→ **Requirement**
Pictures in the records below must be left out. Return exactly the lines from the line with "accompanied (and driven)" to the line with "Rechazo, Alejar \\", both included.

** Opening Stored data block **

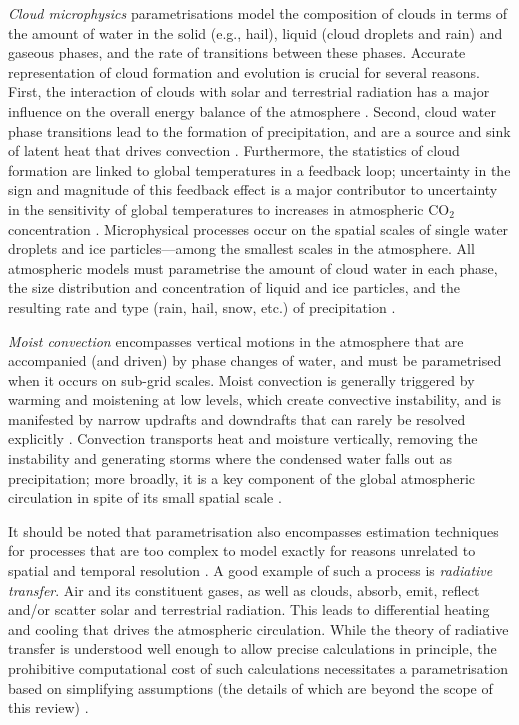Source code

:\documentclass[titlepage,twoside]{article}
\numberwithin{equation}{section}
\begin{document}
\emph{Cloud microphysics} parametrisations model the composition of clouds in
terms of the amount of water in the solid (e.g., hail), liquid (cloud droplets
and rain) and gaseous phases, and the rate of transitions between these phases.
Accurate representation of cloud formation and evolution is crucial for several
reasons. First, the interaction of clouds with solar and terrestrial radiation
has a major influence on the overall energy balance of the atmosphere
\parencite{mcfarlane2011}. Second, cloud water phase transitions lead to the
formation of precipitation, and are a source and sink of latent heat that
drives convection \parencite{mcfarlane2011}. Furthermore, the statistics of
cloud formation are linked to global temperatures in a feedback loop;
uncertainty in the sign and magnitude of this feedback effect is a major
contributor to uncertainty in the sensitivity of global temperatures to
increases in atmospheric CO$_2$ concentration \parencite{andrews2012,
christensen2022,stevens2013}. Microphysical processes occur on the spatial
scales of single water droplets and ice particles---among the smallest scales
in the atmosphere. All atmospheric models must parametrise the amount of cloud
water in each phase, the size distribution and concentration of liquid and ice
particles, and the resulting rate and type (rain, hail, snow, etc.) of
precipitation \parencite{christensen2022}.

\emph{Moist convection} encompasses vertical motions in the atmosphere that are
accompanied (and driven) by phase changes of water, and must be parametrised
when it occurs on sub-grid scales. Moist convection is generally triggered by
warming and moistening at low levels, which create convective instability, and
is manifested by narrow updrafts and downdrafts that can rarely be resolved
explicitly \parencite{mcfarlane2011}. Convection transports heat and moisture
vertically, removing the instability and generating storms where the condensed
water falls out as precipitation; more broadly, it is a key component of the
global atmospheric circulation in spite of its small spatial scale
\parencite{christensen2022}.

It should be noted that parametrisation also encompasses estimation techniques
for processes that are too complex to model exactly for reasons unrelated to
spatial and temporal resolution \parencite{mcfarlane2011}. A good example of
such a process is \emph{radiative transfer}. Air and its constituent gases, as
well as clouds, absorb, emit, reflect and/or scatter solar and terrestrial
radiation. This leads to differential heating and cooling that drives the
atmospheric circulation. While the theory of radiative transfer is understood
well enough to allow precise calculations in principle, the prohibitive
computational cost of such calculations necessitates a parametrisation based on
simplifying assumptions (the details of which are beyond the scope of this
review) \parencite{christensen2022}.
\end{document}

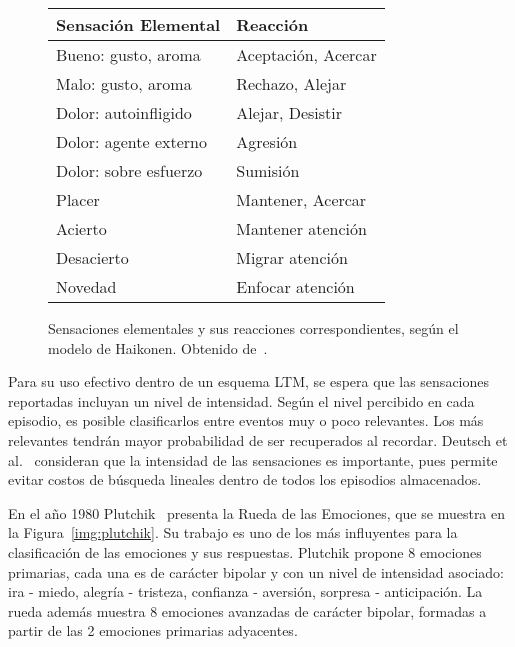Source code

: \begin{figure}[!ht]
	\centering
	\begin{tabular}{| l | l |}
		\hline
		\rowcolor{gray!50}
		Sensación Elemental & Reacción  \\ 
		\hline Bueno: gusto, aroma & Aceptación, Acercar \\ 
		\hline Malo: gusto, aroma & Rechazo, Alejar \\ 
		\hline Dolor: autoinfligido  & Alejar, Desistir \\ 
		\hline Dolor: agente externo & Agresión \\ 
		\hline Dolor: sobre esfuerzo & Sumisión \\ 
		\hline Placer & Mantener, Acercar \\ 
		\hline Acierto & Mantener atención \\ 
		\hline Desacierto & Migrar atención \\ 
		\hline Novedad & Enfocar atención \\ 
		\hline 
	\end{tabular} 
	\caption[Sensaciones elementales y reacciones en el modelo de Haikonen.]
	{\small Sensaciones elementales y sus reacciones correspondientes, según el modelo de Haikonen. Obtenido de~\cite{Dodd2005}.}
	\label{img:emotional_haikonen}
\end{figure}

Para su uso efectivo dentro de un esquema LTM, se espera que las sensaciones reportadas incluyan un nivel de intensidad. Según el nivel percibido en cada episodio, es posible clasificarlos entre eventos muy o poco relevantes. Los más relevantes tendrán mayor probabilidad de ser recuperados al recordar. Deutsch et al.~\cite{Deutsch2008} consideran que la intensidad de las sensaciones es importante, pues permite evitar costos de búsqueda lineales dentro de todos los episodios almacenados.

En el año 1980 Plutchik~\cite{plutchik1980} presenta la Rueda de las Emociones, que se muestra en la Figura~\ref{img:plutchik}. Su trabajo es uno de los más influyentes para la clasificación de las emociones y sus respuestas. Plutchik propone 8 emociones primarias, cada una es de carácter bipolar y con un nivel de intensidad asociado: ira - miedo, alegría - tristeza, confianza - aversión, sorpresa - anticipación. La rueda además muestra 8 emociones avanzadas de carácter bipolar, formadas a partir de las 2 emociones primarias adyacentes.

** Closing Stored data block **

→ **Your solution**
accompanied (and driven) by phase changes of water, and must be parametrised
when it occurs on sub-grid scales. Moist convection is generally triggered by
warming and moistening at low levels, which create convective instability, and
is manifested by narrow updrafts and downdrafts that can rarely be resolved
explicitly \parencite{mcfarlane2011}. Convection transports heat and moisture
vertically, removing the instability and generating storms where the condensed
water falls out as precipitation; more broadly, it is a key component of the
global atmospheric circulation in spite of its small spatial scale
\parencite{christensen2022}.

It should be noted that parametrisation also encompasses estimation techniques
for processes that are too complex to model exactly for reasons unrelated to
spatial and temporal resolution \parencite{mcfarlane2011}. A good example of
such a process is \emph{radiative transfer}. Air and its constituent gases, as
well as clouds, absorb, emit, reflect and/or scatter solar and terrestrial
radiation. This leads to differential heating and cooling that drives the
atmospheric circulation. While the theory of radiative transfer is understood
well enough to allow precise calculations in principle, the prohibitive
computational cost of such calculations necessitates a parametrisation based on
simplifying assumptions (the details of which are beyond the scope of this
review) \parencite{christensen2022}.
\end{document}

Source code

: \begin{figure}[!ht]
	\centering
	\begin{tabular}{| l | l |}
		\hline
		\rowcolor{gray!50}
		Sensación Elemental & Reacción  \\ 
		\hline Bueno: gusto, aroma & Aceptación, Acercar \\ 
		\hline Malo: gusto, aroma & Rechazo, Alejar \\ 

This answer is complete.